(Adnkronos) – La sfida con James Duckworth porterà con sé qualche ricordo a Jannik Sinner. Il tennista azzurro affronterà l’australiano nel secondo turno degli Australian Open, dopo aver superato Hugo Gaston all’esordio, ma non sarà il primo incrocio tra i due. Sinner e Duckwort si sono infatti affrontati in tre precedenti, con l’azzurro che conduce con un parziale di 3-0.
L’ultimo incrocio risale ai quarti di finale dell’Atp di Sofia del 2021, quando Sinner si impose in due set, ma il più iconico resta quello di Toronto, qualche mese prima, quando a vincere invece fu proprio Duckworth. Jannik stava ancora completando il suo percorso di crescita, l’ascesa al ranking non era ancora cominciata, ma già si intravedevano doti fuori dall’ordinario. Contro un giocatore esperto contro l’australiano però persino l’azzurro perse la pazienza, tanto da lasciarsi andare a un’imprecazione. Una scena oggi impensabile.
Successe tutto al secondo turno del Masters 1000 canadese, nell’agosto del 2021. Sinner aveva perso il primo set 6-3 e l’ottavo game stava proseguendo ai vantaggi.
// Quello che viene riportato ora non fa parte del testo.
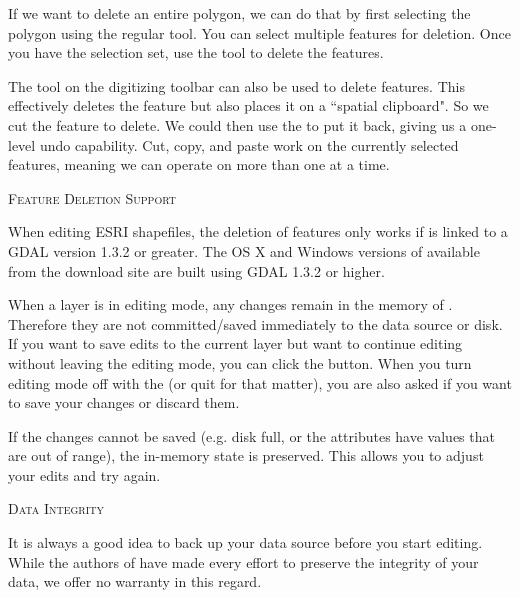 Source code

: 
If we want to delete an entire polygon, we can do that by first selecting
the polygon using the regular  tool. You can select
multiple features for deletion. Once you have the selection set, use the
 tool to delete the features.

The  tool on the digitizing toolbar can
also be used to delete features. This effectively deletes the feature but
also places it on a ``spatial clipboard". So we cut the feature to delete.
We could then use the  to put it back, giving us a one-level undo
capability. Cut, copy, and paste work on the currently selected features,
meaning we can operate on more than one at a time.

\begin{Tip}\caption{\textsc{Feature Deletion Support}}
When editing ESRI shapefiles, the deletion
of features only works if \qg is linked to a GDAL version 1.3.2 or greater.
The OS X and Windows versions of \qg available from the download site are built
using GDAL 1.3.2 or higher.
\end{Tip}


When a layer is in editing mode, any changes remain in the memory of \qg.
Therefore they are not committed/saved immediately to the data source or disk.
If you want to save edits to the current layer but want to continue editing
without leaving the editing mode, you can click the
 button. When you turn editing mode
off with the  (or quit
\qg for that matter), you are also asked if you want to save your changes
or discard them.

If the changes cannot be saved (e.g. disk full, or the attributes have
values that are out of range), the \qg in-memory state is preserved.  This
allows you to adjust your edits and try again.

\begin{Tip}\caption{\textsc{Data Integrity}}
It is always a good idea to back up your data source before you
start editing. While the authors of \qg have made every effort to preserve the
integrity of your data, we offer no warranty in this regard.
\end{Tip}

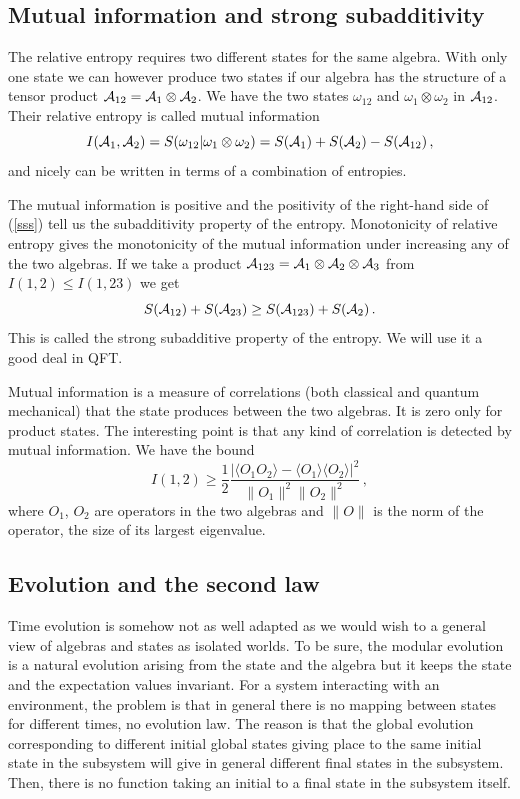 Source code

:\documentclass[11pt]{article}
\numberwithin{equation}{section}
\newcommand{\be}{\begin{equation}}
\newcommand{\ee}{\end{equation}}
\begin{document}
\subsection{Mutual information and strong subadditivity}
\label{mumu}


The relative entropy requires two different states for the same algebra. With only one state we can however produce two states if our algebra has the structure of a tensor product ${\cal A}_{12}={\cal A}_1\otimes {\cal A}_2$. We have the two states $\omega_{12}$ and $\omega_1\otimes \omega_2$ in   ${\cal A}_{12}$. Their relative entropy is called mutual information 
\be
I({\cal A}_1, {\cal A}_2)= S(\omega_{12}|\omega_1\otimes \omega_2)=S({\cal A}_1)+S({\cal A}_2)-S({\cal A}_{12})\,,
\label{sss} \ee
and nicely can be written in terms of a combination of entropies. 

The mutual information is positive and the positivity of the right-hand side of (\ref{sss}) tell us the subadditivity property of the entropy. Monotonicity of relative entropy gives the monotonicity of the mutual information under increasing any of the two algebras. If we take a product  ${\cal A}_{123}={\cal A}_1\otimes {\cal A}_2\otimes {\cal A}_3$ from $I(1,2)\le I(1,23)$ we get 
\be
S({\cal A}_{12})+S({\cal A}_{23})\ge S({\cal A}_{123})+S({\cal A}_{2})\,.
\ee
This is called the strong subadditive property of the entropy. We will use it a good deal in QFT. 

Mutual information is a measure of correlations (both classical and quantum mechanical) that the state produces between the two algebras. It is zero only for product states. The interesting point is that any kind of correlation is detected by mutual information. We have the bound
\be  
I(1,2)\ge \frac{1}{2}\frac{|\langle O_1 O_2\rangle -\langle O_1 \rangle \langle O_2 \rangle|^2}{\|O_1\|^2 \|O_2\|^2 }\,,
\ee
where $O_1$, $O_2$ are operators in the two algebras and $\|O\|$ is the norm of the operator, the size of its largest eigenvalue. 

\subsection{Evolution and the second law}

Time evolution is somehow not as well adapted as we would wish to a general view of algebras and states as isolated worlds. 
To be sure, the modular evolution is a natural evolution arising from the state and the algebra but it keeps the state and the expectation values invariant. For a system interacting with an environment, the problem is that in general there is no mapping between states for different times, no evolution law. The reason is that the global evolution corresponding to different initial global states giving place to the same initial state in the subsystem will give in general different final states in the subsystem. Then, there is no function taking an initial to a final state in the subsystem itself.   
\end{document}
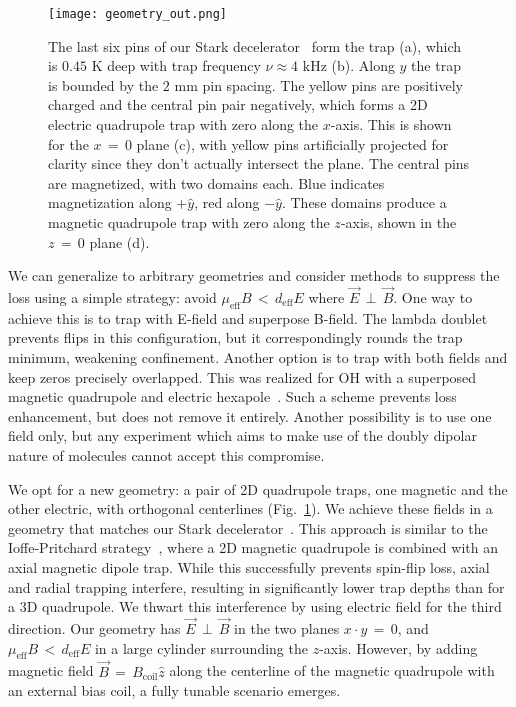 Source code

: \documentclass[%
 reprint,
 amsmath,amssymb,
 aps,
prl,
]{revtex4-1}
\newcommand{\epb}{{$\vec{E}\,{\perp}\,\vec{B}$}}
\begin{document}
\begin{figure}[tb]
\texttt{[image: geometry\_out.png]}%
\caption{
The last six pins of our Stark decelerator~\cite{Sawyer2008} form the trap (a), which is $0.45\text{ K}$ deep with trap frequency $\nu\approx4\text{ kHz}$ (b). 
Along $y$ the trap is bounded by the $2\text{ mm}$ pin spacing. 
The yellow pins are positively charged and the central pin pair negatively, which forms a 2D electric quadrupole trap with zero along the $x$-axis. 
This is shown for the $x\,{=}\,0$ plane (c), with yellow pins artificially projected for clarity since they don't actually intersect the plane. 
The central pins are magnetized, with two domains each. 
Blue indicates magnetization along $+\hat{y}$, red along $-\hat{y}$. 
These domains produce a magnetic quadrupole trap with zero along the $z$-axis, shown in the $z\,{=}\,0$ plane (d). 
\label{fig:CAD}}
\end{figure}

We can generalize to arbitrary geometries and consider methods to suppress the loss using a simple strategy: avoid $\mu_\text{eff}B \,{<}\, d_\text{eff}E$ where \epb. 
One way to achieve this is to trap with E-field and superpose B-field. 
The lambda doublet prevents flips in this configuration, but it correspondingly rounds the trap minimum, weakening confinement. 
Another option is to trap with both fields and keep zeros precisely overlapped. 
This was realized for OH with a superposed magnetic quadrupole and electric hexapole~\cite{Sawyer2007}. 
Such a scheme prevents loss enhancement, but does not remove it entirely. 
Another possibility is to use one field only, but any experiment which aims to make use of the doubly dipolar nature of molecules cannot accept this compromise. 

We opt for a new geometry: a pair of 2D quadrupole traps, one magnetic and the other electric, with orthogonal centerlines (Fig.~\ref{fig:CAD}). 
We achieve these fields in a geometry that matches our Stark decelerator~\cite{Bochinski2003}. 
This approach is similar to the Ioffe-Pritchard strategy~\cite{pritchard1983}, where a 2D magnetic quadrupole is combined with an axial magnetic dipole trap. 
While this successfully prevents spin-flip loss, axial and radial trapping interfere, resulting in significantly lower trap depths than for a 3D quadrupole. 
We thwart this interference by using electric field for the third direction. 
Our geometry has \epb{} in the two planes $x\cdot y\,{=}\,0$, and $\mu_\text{eff}B \,{<}\, d_\text{eff}E$ in a large cylinder surrounding the $z$-axis. 
However, by adding magnetic field $\vec{B}\,{=}\,B_\text{coil}\hat{z}$ along the centerline of the magnetic quadrupole with an external bias coil, a fully tunable scenario emerges. 
\end{document}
Un errore dell’azzurro, che aveva spedito un dritto in rete, ha provocato la reazione dell’australiano, che ha urlato: “Come on!”, ovvero “Forza!”. Un modo per scuotersi, ma che non si vede spesso nel circuito, violando il bon ton del tennis, e che ha decisamente infastidito Jannik. “Ma che c***o urli”, gli ha risposto a distanza l’azzurro, in un accenno di nervosismo che non siamo più abituati a vedere.